> ACTIVITY
Everything in the listing below needs restating exactly, apart from the pictures.

** Opening MATERIAL FOR THE TASK block **

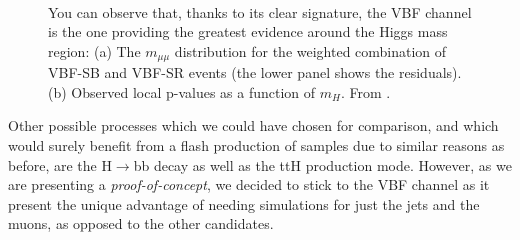 \begin{figure}
    \myfloatalign
     \quad
     \\
    \caption[H$\rightarrow\mu^+\mu^-$]{You can observe that, thanks to its clear signature, the VBF channel is the one providing the greatest evidence around the Higgs mass region: (a) The $m_{\mu\mu}$ distribution for the weighted combination of VBF-SB and VBF-SR events (the lower panel shows the residuals). (b) Observed local p-values as a function of $m_H$. From \cite{Sirunyan_2021}.}\label{fig:vbfmm}
    
\end{figure}

Other possible processes which we could have chosen for comparison, and which would surely benefit from a flash production of samples due to similar reasons as before, are the H$\rightarrow$bb decay as well as the ttH production mode. However, as we are presenting a \emph{proof-of-concept}, we decided to stick to the VBF channel as it present the unique advantage of needing simulations for just the jets and the muons, as opposed to the other candidates. 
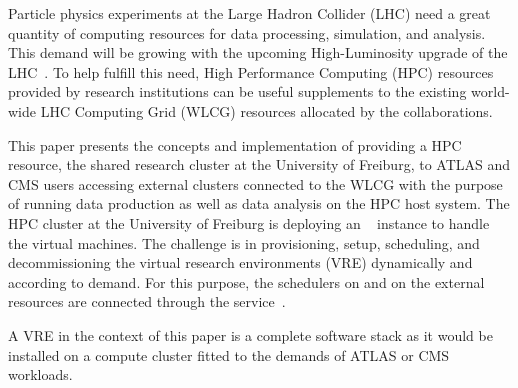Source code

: 
Particle physics experiments at the Large Hadron Collider (LHC) need a
great quantity of computing resources for data processing, simulation, and analysis.
This demand will be growing with the upcoming High-Luminosity upgrade of the LHC~\cite{HLLHCcompneeds}.
To help fulfill this need, High Performance Computing (HPC) resources provided by research institutions
can be useful supplements to the existing world-wide LHC Computing
Grid (WLCG) resources
allocated by the collaborations.


This paper presents the concepts and implementation of providing a HPC resource, the
shared research cluster \NEMO at the University of Freiburg, to ATLAS and CMS users accessing external clusters connected to the WLCG with the purpose of running data production as well as
data analysis on the HPC host system. The HPC cluster \NEMO at
the University of Freiburg is deploying an \Openstack~\cite{Openstack} instance to handle the
virtual machines. The challenge is in provisioning, setup, scheduling, and decommissioning the virtual research environments (VRE) dynamically and according to demand. For this purpose, the schedulers on \NEMO and on the external resources are
connected through the \Roced service~\cite{ROCED}.

A VRE in the context of this paper is a complete software stack
as it would be installed on a compute cluster fitted to the demands of ATLAS or CMS workloads.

** Closing MATERIAL FOR THE TASK block **

> OUTPUT FOR THIS EXERCISE
 \begin{figure}
    \myfloatalign
     \quad
     \\
    \caption[H$\rightarrow\mu^+\mu^-$]{You can observe that, thanks to its clear signature, the VBF channel is the one providing the greatest evidence around the Higgs mass region: (a) The $m_{\mu\mu}$ distribution for the weighted combination of VBF-SB and VBF-SR events (the lower panel shows the residuals). (b) Observed local p-values as a function of $m_H$. From \cite{Sirunyan_2021}.}\label{fig:vbfmm}
    
\end{figure}

Other possible processes which we could have chosen for comparison, and which would surely benefit from a flash production of samples due to similar reasons as before, are the H$\rightarrow$bb decay as well as the ttH production mode. However, as we are presenting a \emph{proof-of-concept}, we decided to stick to the VBF channel as it present the unique advantage of needing simulations for just the jets and the muons, as opposed to the other candidates. 
Source code

: 
Particle physics experiments at the Large Hadron Collider (LHC) need a
great quantity of computing resources for data processing, simulation, and analysis.
This demand will be growing with the upcoming High-Luminosity upgrade of the LHC~\cite{HLLHCcompneeds}.
To help fulfill this need, High Performance Computing (HPC) resources provided by research institutions
can be useful supplements to the existing world-wide LHC Computing
Grid (WLCG) resources
allocated by the collaborations.


This paper presents the concepts and implementation of providing a HPC resource, the
shared research cluster \NEMO at the University of Freiburg, to ATLAS and CMS users accessing external clusters connected to the WLCG with the purpose of running data production as well as
data analysis on the HPC host system. The HPC cluster \NEMO at
the University of Freiburg is deploying an \Openstack~\cite{Openstack} instance to handle the
virtual machines. The challenge is in provisioning, setup, scheduling, and decommissioning the virtual research environments (VRE) dynamically and according to demand. For this purpose, the schedulers on \NEMO and on the external resources are
connected through the \Roced service~\cite{ROCED}.

A VRE in the context of this paper is a complete software stack
as it would be installed on a compute cluster fitted to the demands of ATLAS or CMS workloads.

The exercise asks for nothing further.